Like most people, I like to imagine that I am utterly unique. A true original. An anti-sheep, a lone wolf; a blazer of trails rather than a treader of pre-worn paths; a sternly individual savant whose cultural decisions spring from a peerless inner well of aesthetic instinct rather than being blown from one shiny object to the other by the whimsical winds of common opinion.

I am, of course, totally deluded. As I write this I am wearing an apparently underivative outfit of skinny indigo jeans and silky camel T-shirt; but of course, skinnies have been a ubiquitous emblem of unimaginative fashion slavery since 2005 and the T-shirt is a high street attempt to channel last year’s Chloe catwalk. I am surrounded by Apple technology; I am eating porridge. I am a sitting cliché.
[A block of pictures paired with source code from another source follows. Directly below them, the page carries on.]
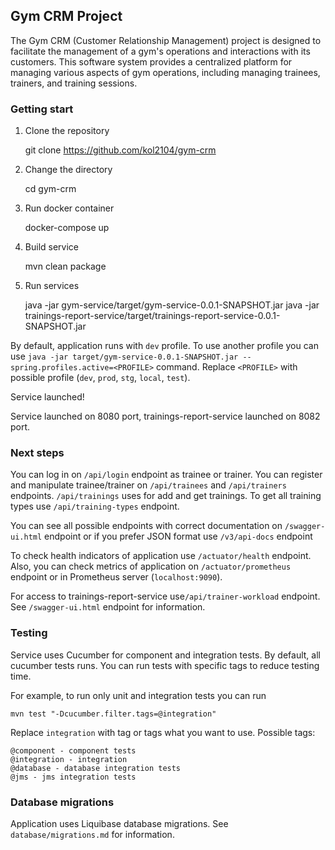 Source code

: ## Gym CRM Project

The Gym CRM (Customer Relationship Management) project is designed to facilitate the management of a gym's operations and interactions with its customers. This software system provides a centralized platform for managing various aspects of gym operations, including managing trainees, trainers, and training sessions.


### Getting start

1. Clone the repository


    git clone https://github.com/kol2104/gym-crm


2. Change the directory


    cd gym-crm


3. Run docker container


    docker-compose up


4. Build service


    mvn clean package


5. Run services


    java -jar gym-service/target/gym-service-0.0.1-SNAPSHOT.jar
    java -jar trainings-report-service/target/trainings-report-service-0.0.1-SNAPSHOT.jar

By default, application runs with `dev` profile.
To use another profile you can use `java -jar target/gym-service-0.0.1-SNAPSHOT.jar --spring.profiles.active=<PROFILE>` command.
Replace `<PROFILE>` with possible profile (`dev`, `prod`, `stg`, `local`, `test`).

Service launched!

Service launched on 8080 port, trainings-report-service launched on 8082 port.

### Next steps

You can log in on `/api/login` endpoint as trainee or trainer.
You can register and manipulate trainee/trainer on `/api/trainees` and `/api/trainers` endpoints.
`/api/trainings` uses for add and get trainings.
To get all training types use `/api/training-types` endpoint.

You can see all possible endpoints with correct
documentation on `/swagger-ui.html` endpoint or if you prefer JSON format use `/v3/api-docs` endpoint

To check health indicators of application use `/actuator/health` endpoint.
Also, you can check metrics of application on `/actuator/prometheus` endpoint or in Prometheus server (`localhost:9090`).

For access to trainings-report-service use`/api/trainer-workload` endpoint.
See `/swagger-ui.html` endpoint for information.

### Testing

Service uses Cucumber for component and integration tests.
By default, all cucumber tests runs.
You can run tests with specific tags to reduce testing time.

For example, to run only unit and integration tests you can run

    mvn test "-Dcucumber.filter.tags=@integration"

Replace `integration` with tag or tags what you want to use.
Possible tags:

    @component - component tests
    @integration - integration
    @database - database integration tests
    @jms - jms integration tests

### Database migrations

Application uses Liquibase database migrations.
See `database/migrations.md` for information.

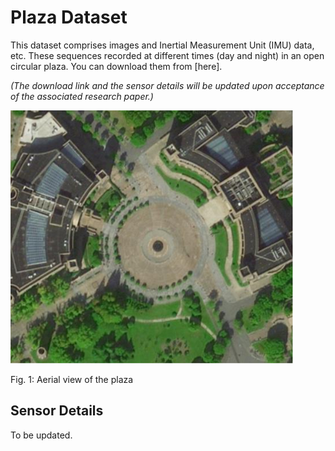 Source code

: # Plaza Dataset

This dataset comprises images and Inertial Measurement Unit (IMU) data, etc. These sequences recorded at different times (day and night) in an open circular plaza. You can download them from [here]. 

*(The download link and the sensor details will be updated upon acceptance of the associated research paper.)*

![Plaza Image](plaza.png)

Fig. 1: Aerial view of the plaza

## Sensor Details

To be updated.
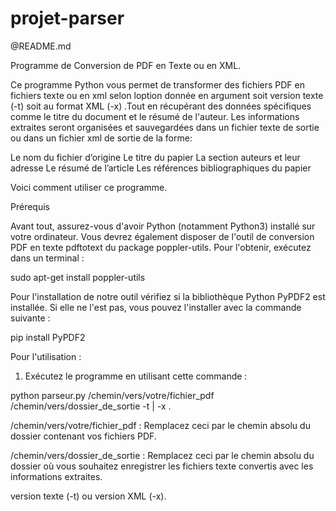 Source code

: # projet-parser

@README.md

Programme de Conversion de PDF en Texte ou en XML.

Ce programme Python vous permet de transformer des fichiers PDF en fichiers texte ou en xml selon loption donnée en argument soit version texte (-t) soit au format XML (-x) .Tout en récupérant des données spécifiques comme le titre du document et le résumé de l'auteur. Les informations extraites seront organisées et sauvegardées dans un fichier texte de sortie ou dans un fichier xml de sortie de la forme:
<article>
  <preamble> Le nom du fichier d’origine </preamble>
  <titre> Le titre du papier </titre>
  <auteur> La section auteurs et leur adresse </auteur>
  <abstract> Le résumé de l’article </abstract>
  <biblio> Les références bibliographiques du papier</biblio>
</article>

 Voici comment utiliser ce programme.

Prérequis

Avant tout, assurez-vous d'avoir Python (notamment Python3) installé sur votre ordinateur. Vous devrez également disposer de l'outil de conversion PDF en texte pdftotext du package poppler-utils. Pour l'obtenir, exécutez dans un terminal : 

sudo apt-get install poppler-utils

Pour l'installation de notre outil vérifiez si la bibliothèque Python PyPDF2 est installée. Si elle ne l'est pas, vous pouvez l'installer avec la commande suivante :

pip install PyPDF2

Pour l'utilisation :
1. Exécutez le programme en utilisant cette commande :

python parseur.py /chemin/vers/votre/fichier_pdf /chemin/vers/dossier_de_sortie -t | -x .

/chemin/vers/votre/fichier_pdf : Remplacez ceci par le chemin absolu du dossier contenant vos fichiers PDF.

/chemin/vers/dossier_de_sortie : Remplacez ceci par le chemin absolu du dossier où vous souhaitez enregistrer les fichiers texte convertis avec les informations extraites.

version texte (-t) ou version XML (-x).
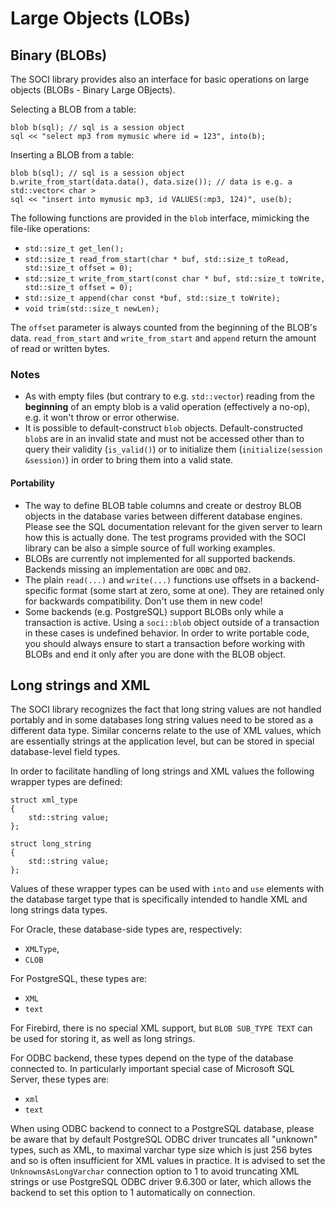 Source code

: # Large Objects (LOBs)

## Binary (BLOBs)

The SOCI library provides also an interface for basic operations on large objects (BLOBs - Binary Large OBjects).

Selecting a BLOB from a table:

    blob b(sql); // sql is a session object
    sql << "select mp3 from mymusic where id = 123", into(b);

Inserting a BLOB from a table:

    blob b(sql); // sql is a session object
    b.write_from_start(data.data(), data.size()); // data is e.g. a std::vector< char >
    sql << "insert into mymusic mp3, id VALUES(:mp3, 124)", use(b);

The following functions are provided in the `blob` interface, mimicking the file-like operations:

* `std::size_t get_len();`
* `std::size_t read_from_start(char * buf, std::size_t toRead, std::size_t offset = 0);`
* `std::size_t write_from_start(const char * buf, std::size_t toWrite, std::size_t offset = 0);`
* `std::size_t append(char const *buf, std::size_t toWrite);`
* `void trim(std::size_t newLen);`

The `offset` parameter is always counted from the beginning of the BLOB's data. `read_from_start` and `write_from_start` and `append` return the amount of read or written bytes.

### Notes

- As with empty files (but contrary to e.g. `std::vector`) reading from the **beginning** of an empty blob is a valid operation (effectively a no-op),
  e.g. it won't throw or error otherwise.
- It is possible to default-construct `blob` objects. Default-constructed `blob`s are in an invalid state and must not be accessed other than to query
  their validity (`is_valid()`) or to initialize them (`initialize(session &session)`) in order to bring them into a valid state.

#### Portability

* The way to define BLOB table columns and create or destroy BLOB objects in the database varies between different database engines.
  Please see the SQL documentation relevant for the given server to learn how this is actually done. The test programs provided with the SOCI library can be also a simple source of full working examples.
* BLOBs are currently not implemented for all supported backends. Backends missing an implementation are `ODBC` and `DB2`.
* The plain `read(...)` and `write(...)` functions use offsets in a backend-specific format (some start at zero, some at one). They are retained only for backwards compatibility. Don't use them in new code!
* Some backends (e.g. PostgreSQL) support BLOBs only while a transaction is active. Using a `soci::blob` object outside of a transaction in these cases is undefined behavior.
  In order to write portable code, you should always ensure to start a transaction before working with BLOBs and end it only after you are done with the BLOB object.

## Long strings and XML

The SOCI library recognizes the fact that long string values are not handled portably and in some databases long string values need to be stored as a different data type.
Similar concerns relate to the use of XML values, which are essentially strings at the application level, but can be stored in special database-level field types.

In order to facilitate handling of long strings and XML values the following wrapper types are defined:

    struct xml_type
    {
        std::string value;
    };

    struct long_string
    {
        std::string value;
    };

Values of these wrapper types can be used with `into` and `use` elements with the database target type that is specifically intended to handle XML and long strings data types.

For Oracle, these database-side types are, respectively:

* `XMLType`,
* `CLOB`

For PostgreSQL, these types are:

* `XML`
* `text`

For Firebird, there is no special XML support, but `BLOB SUB_TYPE TEXT` can be
used for storing it, as well as long strings.

For ODBC backend, these types depend on the type of the database connected to.
In particularly important special case of Microsoft SQL Server, these types
are:

* `xml`
* `text`

When using ODBC backend to connect to a PostgreSQL database, please be aware
that by default PostgreSQL ODBC driver truncates all "unknown" types, such as
XML, to maximal varchar type size which is just 256 bytes and so is often
insufficient for XML values in practice. It is advised to set the
`UnknownsAsLongVarchar` connection option to 1 to avoid truncating XML strings
or use PostgreSQL ODBC driver 9.6.300 or later, which allows the backend to set
this option to 1 automatically on connection.
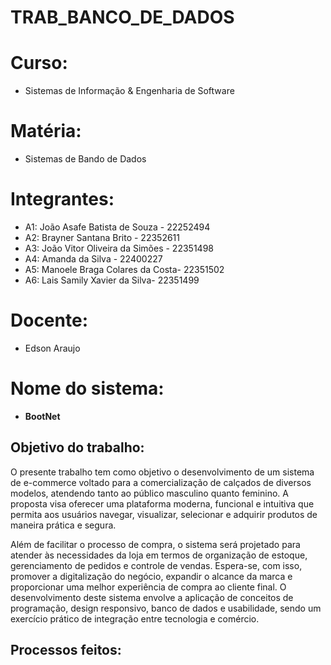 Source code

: # TRAB_BANCO_DE_DADOS

# Curso:
* Sistemas de Informação & Engenharia de Software

# Matéria: 
 * Sistemas de Bando de Dados
   
# Integrantes:
* A1: João Asafe Batista de Souza - 22252494
* A2: Brayner Santana Brito - 22352611
* A3: João Vitor Oliveira da Simões - 22351498
* A4: Amanda da Silva - 22400227
* A5: Manoele Braga Colares da Costa- 22351502
* A6: Lais Samily Xavier da Silva- 22351499

# Docente:
* Edson Araujo
# Nome do sistema:  
* **BootNet**
## Objetivo do trabalho:
O presente trabalho tem como objetivo o desenvolvimento de um sistema de e-commerce voltado para a comercialização de calçados de diversos modelos, atendendo tanto ao público masculino quanto feminino. A proposta visa oferecer uma plataforma moderna, funcional e intuitiva que permita aos usuários navegar, visualizar, selecionar e adquirir produtos de maneira prática e segura.

Além de facilitar o processo de compra, o sistema será projetado para atender às necessidades da loja em termos de organização de estoque, gerenciamento de pedidos e controle de vendas. Espera-se, com isso, promover a digitalização do negócio, expandir o alcance da marca e proporcionar uma melhor experiência de compra ao cliente final. O desenvolvimento deste sistema envolve a aplicação de conceitos de programação, design responsivo, banco de dados e usabilidade, sendo um exercício prático de integração entre tecnologia e comércio.

## Processos feitos: 

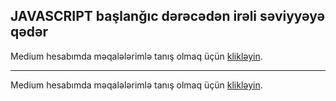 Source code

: ## JAVASCRIPT başlanğıc dərəcədən irəli səviyyəyə qədər

Medium hesabımda məqalələrimlə tanış olmaq üçün [klikləyin](https://medium.com/@rasuljangirli).

---

Medium hesabımda məqalələrimlə tanış olmaq üçün [klikləyin](https://medium.com/@rasuljangirli).
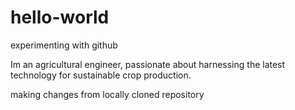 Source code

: # hello-world
experimenting with github

Im an agricultural engineer, passionate about harnessing the latest technology for sustainable crop production. 

making changes from locally cloned repository
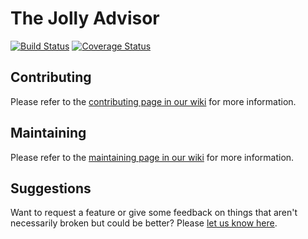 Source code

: # The Jolly Advisor

[![Build Status](https://travis-ci.org/hacsoc/the_jolly_advisor.svg?branch=master)](https://travis-ci.org/hacsoc/the_jolly_advisor)
[![Coverage Status](https://coveralls.io/repos/hacsoc/the_jolly_advisor/badge.svg?branch=master)](https://coveralls.io/r/hacsoc/the_jolly_advisor)

## Contributing

Please refer to the
[contributing page in our wiki](https://github.com/hacsoc/the_jolly_advisor/wiki/Contributing)
for more information.

## Maintaining

Please refer to the [maintaining page in our wiki](https://github.com/hacsoc/the_jolly_advisor/wiki/Maintaining)
for more information.

## Suggestions

Want to request a feature or give some feedback on things that aren't necessarily broken but could be better? Please [let us know here](http://feathub.com/hacsoc/the_jolly_advisor).

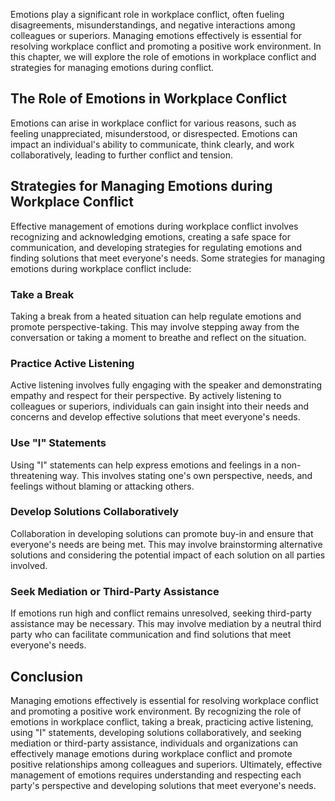 

Emotions play a significant role in workplace conflict, often fueling disagreements, misunderstandings, and negative interactions among colleagues or superiors. Managing emotions effectively is essential for resolving workplace conflict and promoting a positive work environment. In this chapter, we will explore the role of emotions in workplace conflict and strategies for managing emotions during conflict.

## The Role of Emotions in Workplace Conflict

Emotions can arise in workplace conflict for various reasons, such as feeling unappreciated, misunderstood, or disrespected. Emotions can impact an individual's ability to communicate, think clearly, and work collaboratively, leading to further conflict and tension.

## Strategies for Managing Emotions during Workplace Conflict

Effective management of emotions during workplace conflict involves recognizing and acknowledging emotions, creating a safe space for communication, and developing strategies for regulating emotions and finding solutions that meet everyone's needs. Some strategies for managing emotions during workplace conflict include:

### Take a Break

Taking a break from a heated situation can help regulate emotions and promote perspective-taking. This may involve stepping away from the conversation or taking a moment to breathe and reflect on the situation.

### Practice Active Listening

Active listening involves fully engaging with the speaker and demonstrating empathy and respect for their perspective. By actively listening to colleagues or superiors, individuals can gain insight into their needs and concerns and develop effective solutions that meet everyone's needs.

### Use "I" Statements

Using "I" statements can help express emotions and feelings in a non-threatening way. This involves stating one's own perspective, needs, and feelings without blaming or attacking others.

### Develop Solutions Collaboratively

Collaboration in developing solutions can promote buy-in and ensure that everyone's needs are being met. This may involve brainstorming alternative solutions and considering the potential impact of each solution on all parties involved.

### Seek Mediation or Third-Party Assistance

If emotions run high and conflict remains unresolved, seeking third-party assistance may be necessary. This may involve mediation by a neutral third party who can facilitate communication and find solutions that meet everyone's needs.

## Conclusion

Managing emotions effectively is essential for resolving workplace conflict and promoting a positive work environment. By recognizing the role of emotions in workplace conflict, taking a break, practicing active listening, using "I" statements, developing solutions collaboratively, and seeking mediation or third-party assistance, individuals and organizations can effectively manage emotions during workplace conflict and promote positive relationships among colleagues and superiors. Ultimately, effective management of emotions requires understanding and respecting each party's perspective and developing solutions that meet everyone's needs.
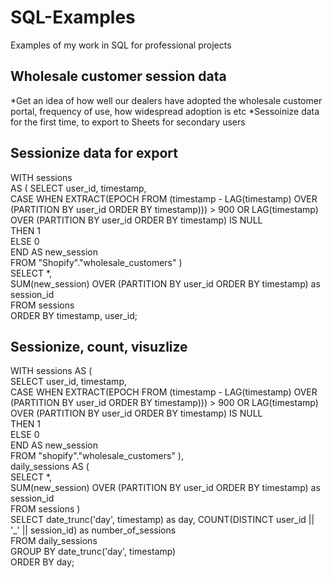 # SQL-Examples
Examples of my work in SQL for professional projects

## Wholesale customer session data
*Get an idea of how well our dealers have adopted the wholesale customer portal, frequency of use, how widespread adoption is etc
*Sessoinize data for the first time, to export to Sheets for secondary users

## Sessionize data for export
WITH sessions<br> AS (
  SELECT
	user_id,
	timestamp,
	<br>CASE
  	WHEN EXTRACT(EPOCH FROM (timestamp - LAG(timestamp) OVER (PARTITION BY user_id ORDER BY timestamp))) > 900
  	OR LAG(timestamp) OVER (PARTITION BY user_id ORDER BY timestamp) IS NULL
  	<br>THEN 1
  	<br>ELSE 0
	<br>END AS new_session
  <br>FROM "Shopify"."wholesale_customers"
)
<br>SELECT
  *,
  <br>SUM(new_session) OVER (PARTITION BY user_id ORDER BY timestamp) as session_id
<br>FROM sessions
<br>ORDER BY timestamp, user_id;


## Sessionize, count, visuzlize
WITH sessions AS (
  <br>SELECT
	user_id,
	timestamp,
	<br>CASE
  	WHEN EXTRACT(EPOCH FROM (timestamp - LAG(timestamp) OVER (PARTITION BY user_id ORDER BY timestamp))) > 900
  	OR LAG(timestamp) OVER (PARTITION BY user_id ORDER BY timestamp) IS NULL
  	<br>THEN 1
  	<br>ELSE 0
	<br>END AS new_session
  <br>FROM "shopify"."wholesale_customers"
),
<br>daily_sessions AS (
  <br>SELECT
	*,
	<br>SUM(new_session) OVER (PARTITION BY user_id ORDER BY timestamp) as session_id
  <br>FROM sessions
)
<br>SELECT
  date_trunc('day', timestamp) as day,
  COUNT(DISTINCT user_id || '_' || session_id) as number_of_sessions
<br>FROM daily_sessions
<br>GROUP BY date_trunc('day', timestamp)
<br>ORDER BY day;


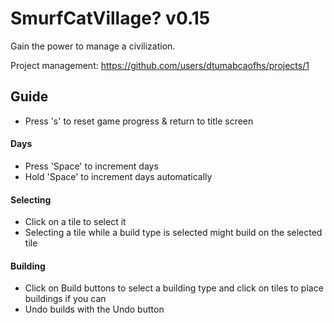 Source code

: # SmurfCatVillage? v0.15
Gain the power to manage a civilization.

Project management: https://github.com/users/dtumabcaofhs/projects/1

## Guide
* Press 's' to reset game progress & return to title screen
#### Days
* Press 'Space' to increment days
* Hold 'Space' to increment days automatically

#### Selecting
* Click on a tile to select it
* Selecting a tile while a build type is selected might build on the selected tile

#### Building
* Click on Build buttons to select a building type and click on tiles to place buildings if you can
* Undo builds with the Undo button
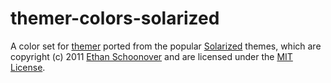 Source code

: # themer-colors-solarized

A color set for [themer](https://github.com/mjswensen/themer) ported from the popular [Solarized](http://ethanschoonover.com/solarized) themes, which are copyright (c) 2011 [Ethan Schoonover](https://twitter.com/ethanschoonover) and are licensed under the [MIT License](https://github.com/altercation/solarized/blob/master/LICENSE).
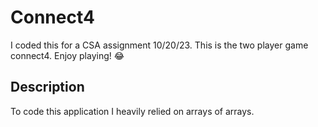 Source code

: # Connect4
I coded this for a CSA assignment 10/20/23. This is the two player game connect4. Enjoy playing! :joy:

## Description
To code this application I heavily relied on arrays of arrays.
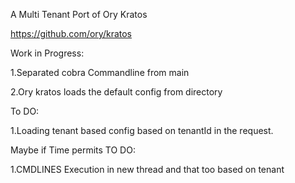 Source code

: A Multi Tenant Port of  Ory Kratos

https://github.com/ory/kratos


Work in Progress:

1.Separated cobra Commandline from main

2.Ory kratos loads the default config from directory 

To DO:

1.Loading tenant based config based on tenantId in the request.

Maybe if Time permits TO DO:

1.CMDLINES Execution in new thread and that too based on tenant
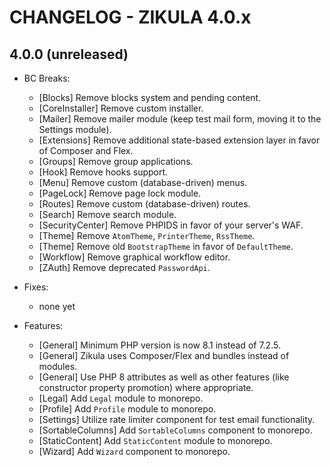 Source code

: # CHANGELOG - ZIKULA 4.0.x

## 4.0.0 (unreleased)

- BC Breaks:
  - [Blocks] Remove blocks system and pending content.
  - [CoreInstaller] Remove custom installer.
  - [Mailer] Remove mailer module (keep test mail form, moving it to the Settings module).
  - [Extensions] Remove additional state-based extension layer in favor of Composer and Flex.
  - [Groups] Remove group applications.
  - [Hook] Remove hooks support.
  - [Menu] Remove custom (database-driven) menus.
  - [PageLock] Remove page lock module.
  - [Routes] Remove custom (database-driven) routes.
  - [Search] Remove search module.
  - [SecurityCenter] Remove PHPIDS in favor of your server's WAF.
  - [Theme] Remove `AtomTheme`, `PrinterTheme`, `RssTheme`.
  - [Theme] Remove old `BootstrapTheme` in favor of `DefaultTheme`.
  - [Workflow] Remove graphical workflow editor.
  - [ZAuth] Remove deprecated `PasswordApi`.

- Fixes:
  - none yet

- Features:
  - [General] Minimum PHP version is now 8.1 instead of 7.2.5.
  - [General] Zikula uses Composer/Flex and bundles instead of modules.
  - [General] Use PHP 8 attributes as well as other features (like constructor property promotion) where appropriate.
  - [Legal] Add `Legal` module to monorepo.
  - [Profile] Add `Profile` module to monorepo.
  - [Settings] Utilize rate limiter component for test email functionality.
  - [SortableColumns] Add `SortableColumns` component to monorepo.
  - [StaticContent] Add `StaticContent` module to monorepo.
  - [Wizard] Add `Wizard` component to monorepo.
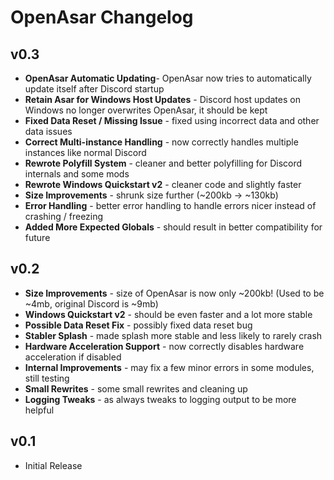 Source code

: # OpenAsar Changelog

## v0.3
- **OpenAsar Automatic Updating**- OpenAsar now tries to automatically update itself after Discord startup
- **Retain Asar for Windows Host Updates** - Discord host updates on Windows no longer overwrites OpenAsar, it should be kept
- **Fixed Data Reset / Missing Issue** - fixed using incorrect data and other data issues
- **Correct Multi-instance Handling** - now correctly handles multiple instances like normal Discord
- **Rewrote Polyfill System** - cleaner and better polyfilling for Discord internals and some mods
- **Rewrote Windows Quickstart v2** - cleaner code and slightly faster
- **Size Improvements** - shrunk size further (~200kb -> ~130kb)
- **Error Handling** - better error handling to handle errors nicer instead of crashing / freezing
- **Added More Expected Globals** - should result in better compatibility for future

## v0.2
- **Size Improvements** - size of OpenAsar is now only ~200kb! (Used to be ~4mb, original Discord is ~9mb)
- **Windows Quickstart v2** - should be even faster and a lot more stable
- **Possible Data Reset Fix** - possibly fixed data reset bug
- **Stabler Splash** - made splash more stable and less likely to rarely crash
- **Hardware Acceleration Support** - now correctly disables hardware acceleration if disabled
- **Internal Improvements** - may fix a few minor errors in some modules, still testing
- **Small Rewrites** - some small rewrites and cleaning up
- **Logging Tweaks** - as always tweaks to logging output to be more helpful

## v0.1
- Initial Release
But surely, I protest, my literary choices are less predictable? I am no three-for-two ho or top ten slave. I am currently reading a dog-eared old copy of Anne Enwright’s 2007 novel The Gathering, pilfered from the shelf of a relocating friend. It’s successor, waiting on my desk, will be Stars In My Pocket Like Grains of Sand by Samuel R. Delaney, an 80s sci-fi cult classic pressed upon me by a colleague. Most of my reading recommendations come from word of mouth, and I will purposefully make random selections in bookshops because I like a cover or a title. However, I have a sinking feeling that randomness doesn’t come into it at all. Am I always simply consuming whatever has been deemed ‘it lit’ by some marketing wonk, albeit several years late?